I finished a painting this week. One of the few I have done; such a surprise at 60 to discover this talent that has laid latent, unknown and untouched. I am stunned by what comes to such a degree that I fear appearing boastful or disingenuous as I share them – an embedded cultural no-no. I choose to ignore the fear and am overwhelmed by the generosity and kindness received in response. This time last year, I would have told anyone who asked that I have no ability in this direction. Art in the form of painting and drawing belong most especially to a brother. A sister has played with her own hidden talent. All of us were exposed to our mother’s art; her paintings hang in each of our homes.
An early recollection rises of mom walking around our dining room table, middle of the day, placing broken chunks of leftover drywall in front of each of us seated there. I was oldest and in third or fourth grade. It must have been rainy and she must have been fed up with an onslaught of “nothing to do”. What I recall is her pointing at the white, lacy ceramic bowl in the middle of the table filled with plastic fruit with one order, “draw!” She kept going round behind us, likely a cigarette in hand, giving comment, suggestion, instruction. I was busy erasing my lines when she grabbed my pencil, “like this.” Her hand stroked the surface, laying brief strips of lead down to form the line of the bowl’s pedestal. “Quit trying to be perfect.”
Ah, there it is. Since I retired I have been on a trajectory of untying those knots of perception. Rooting out self-limiting thoughts. Pulling them into the light, poking at them, prodding, exploring them: where they came from, why I hold them. What sense of security and surety had they provided that I nurtured them so? Turning all of them inside, out and upside down. Shaking them hard to see what falls from the pockets on to the floor. Then getting down on my knees, nudging my nose up against them, laying my head from side to side to see how the light shining upon them, at this angle, reacts.

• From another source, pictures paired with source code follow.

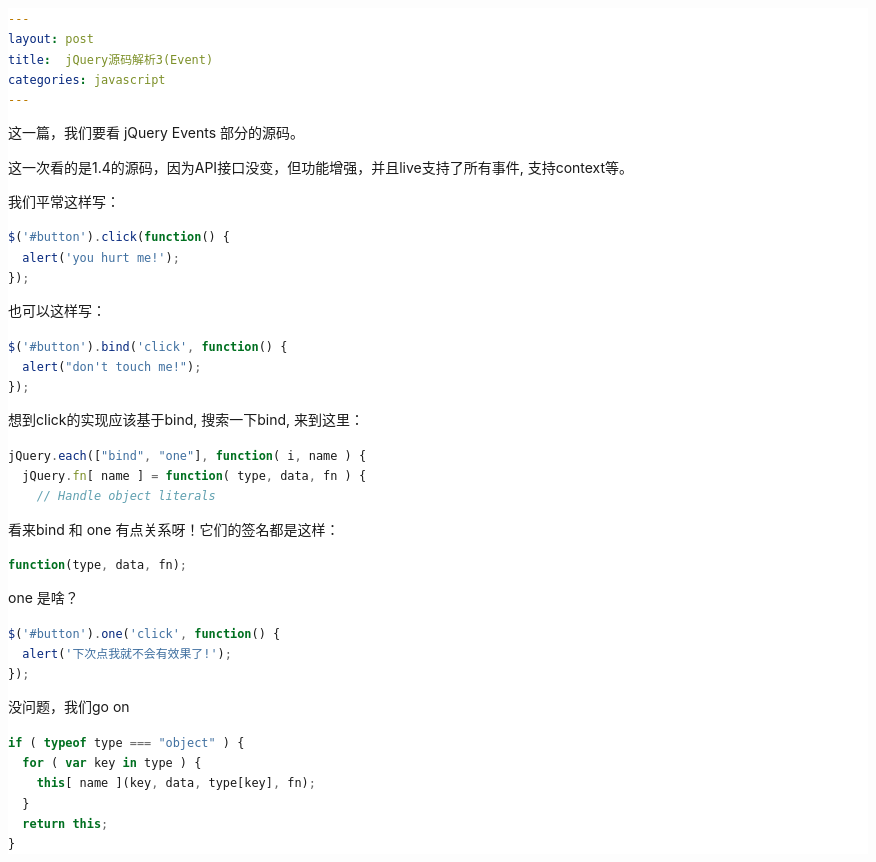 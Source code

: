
 ```yaml
---
layout: post
title:  jQuery源码解析3(Event) 
categories: javascript
---
```



这一篇，我们要看 jQuery Events 部分的源码。
 
这一次看的是1.4的源码，因为API接口没变，但功能增强，并且live支持了所有事件, 支持context等。
 
我们平常这样写：
 
```js
$('#button').click(function() {  
  alert('you hurt me!');  
});  
```
 
也可以这样写：
 
```js
$('#button').bind('click', function() {  
  alert("don't touch me!");  
});  
```
 
想到click的实现应该基于bind, 搜索一下bind, 来到这里：
 
```js
jQuery.each(["bind", "one"], function( i, name ) {  
  jQuery.fn[ name ] = function( type, data, fn ) {  
    // Handle object literals  
```
 
看来bind 和 one 有点关系呀！它们的签名都是这样：

```js
function(type, data, fn);
```
 
one 是啥？
 
```js
$('#button').one('click', function() {  
  alert('下次点我就不会有效果了!');  
});  
```
 
没问题，我们go on
 
```js
if ( typeof type === "object" ) {  
  for ( var key in type ) {  
    this[ name ](key, data, type[key], fn);  
  }  
  return this;  
}  
```
  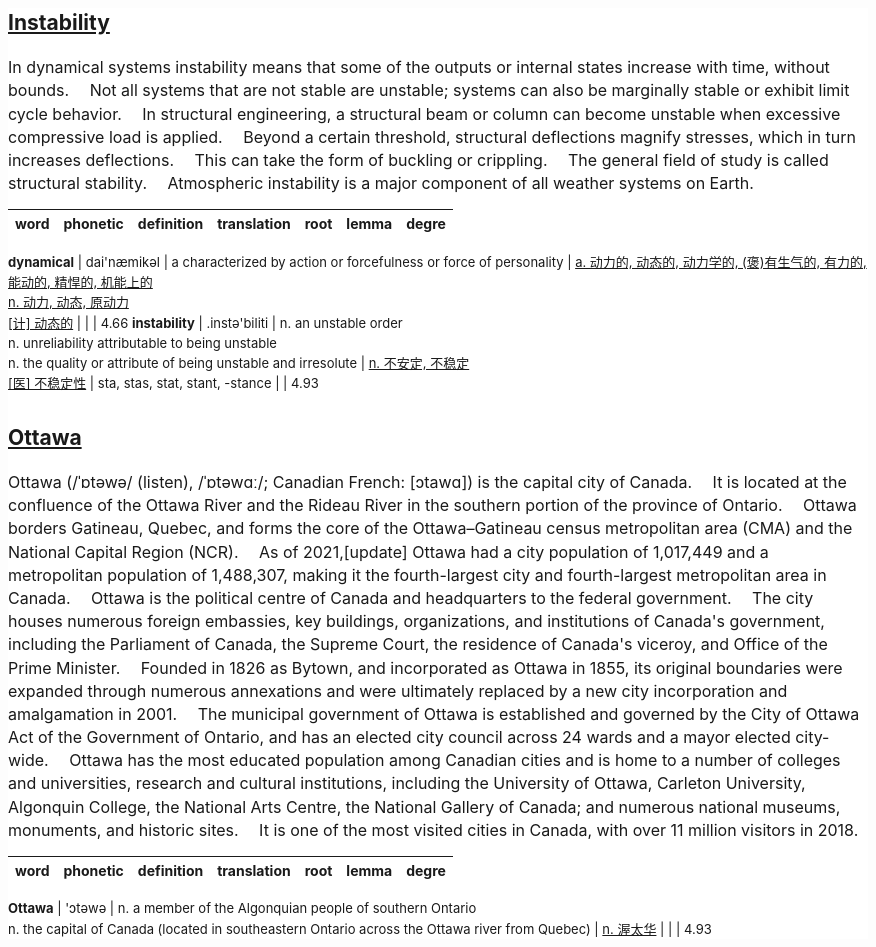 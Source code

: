 ## <a href=https://en.wikipedia.org/wiki/Instability>Instability</a> 
<font size=3>
In dynamical systems instability means that some of the outputs or internal states increase with time, without bounds. 　Not all systems that are not stable are unstable; systems can also be marginally stable or exhibit limit cycle behavior. 　In structural engineering, a structural beam or column can become unstable when excessive compressive load is applied. 　Beyond a certain threshold, structural deflections magnify stresses, which in turn increases deflections. 　This can take the form of buckling or crippling. 　The general field of study is called structural stability. 　Atmospheric instability is a major component of all weather systems on Earth.
</font>

word | phonetic | definition | translation | root | lemma | degre
---- | ---- | ---- | ---- | ---- | ---- | ----
<font size=2>
<b>dynamical</b> | dai'næmikәl | a characterized by action or forcefulness or force of personality | <a href=https://en.wikipedia.org/wiki/dynamical>a. 动力的, 动态的, 动力学的, (褒)有生气的, 有力的, 能动的, 精悍的, 机能上的<br>n. 动力, 动态, 原动力<br>[计] 动态的</a> |  |  | 4.66
<b>instability</b> | .instә'biliti | n. an unstable order<br>n. unreliability attributable to being unstable<br>n. the quality or attribute of being unstable and irresolute | <a href=https://en.wikipedia.org/wiki/instability>n. 不安定, 不稳定<br>[医] 不稳定性</a> | sta, stas, stat, stant, -stance |  | 4.93
</font>
<br>



## <a href=https://en.wikipedia.org/wiki/Ottawa>Ottawa</a> 
<font size=3>
Ottawa (/ˈɒtəwə/ (listen), /ˈɒtəwɑː/; Canadian French: [ɔtawɑ]) is the capital city of Canada. 　It is located at the confluence of the Ottawa River and the Rideau River in the southern portion of the province of Ontario. 　Ottawa borders Gatineau, Quebec, and forms the core of the Ottawa–Gatineau census metropolitan area (CMA) and the National Capital Region (NCR). 　As of 2021,[update] Ottawa had a city population of 1,017,449 and a metropolitan population of 1,488,307, making it the fourth-largest city and fourth-largest metropolitan area in Canada. 　Ottawa is the political centre of Canada and headquarters to the federal government. 　The city houses numerous foreign embassies, key buildings, organizations, and institutions of Canada's government, including the Parliament of Canada, the Supreme Court, the residence of Canada's viceroy, and Office of the Prime Minister. 　Founded in 1826 as Bytown, and incorporated as Ottawa in 1855, its original boundaries were expanded through numerous annexations and were ultimately replaced by a new city incorporation and amalgamation in 2001. 　The municipal government of Ottawa is established and governed by the City of Ottawa Act of the Government of Ontario, and has an elected city council across 24 wards and a mayor elected city-wide. 　Ottawa has the most educated population among Canadian cities and is home to a number of colleges and universities, research and cultural institutions, including the University of Ottawa, Carleton University, Algonquin College, the National Arts Centre, the National Gallery of Canada; and numerous national museums, monuments, and historic sites. 　It is one of the most visited cities in Canada, with over 11 million visitors in 2018.
</font>

word | phonetic | definition | translation | root | lemma | degre
---- | ---- | ---- | ---- | ---- | ---- | ----
<font size=2>
<b>Ottawa</b> | 'ɔtәwә | n. a member of the Algonquian people of southern Ontario<br>n. the capital of Canada (located in southeastern Ontario across the Ottawa river from Quebec) | <a href=https://en.wikipedia.org/wiki/Ottawa>n. 渥太华</a> |  |  | 4.93
</font>
<br>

I have been thinking a lot about creativity. I am reading about the neuroscience of it. I am encountering references to its bleeding into people’s lives in one conversation after another. But what has most impacted me is the actual experiencing of it. I have delved into its expression in belly dance which started working at me. A confrontation with fear and acceptance, rigidity and abandon. I plunged into a writing course that pointed down the path of storytelling and its framing of every life and everything in each life. An entirely fluid process we culturally think of as concrete-sure. And, with that shift in perspective, freedom began to blossom and painting budded forth.
I think that perhaps it is not so much that a buried ability is coming out of the dark. Rather that it is more a matter of having opened myself enough that this underlying stream of creative desire is able to rise to the surface. The space is there, the openness. The warmth of welcoming light makes its seeds burst open. It has no other choice. It is as natural as a catkin opening its pollen to Spring.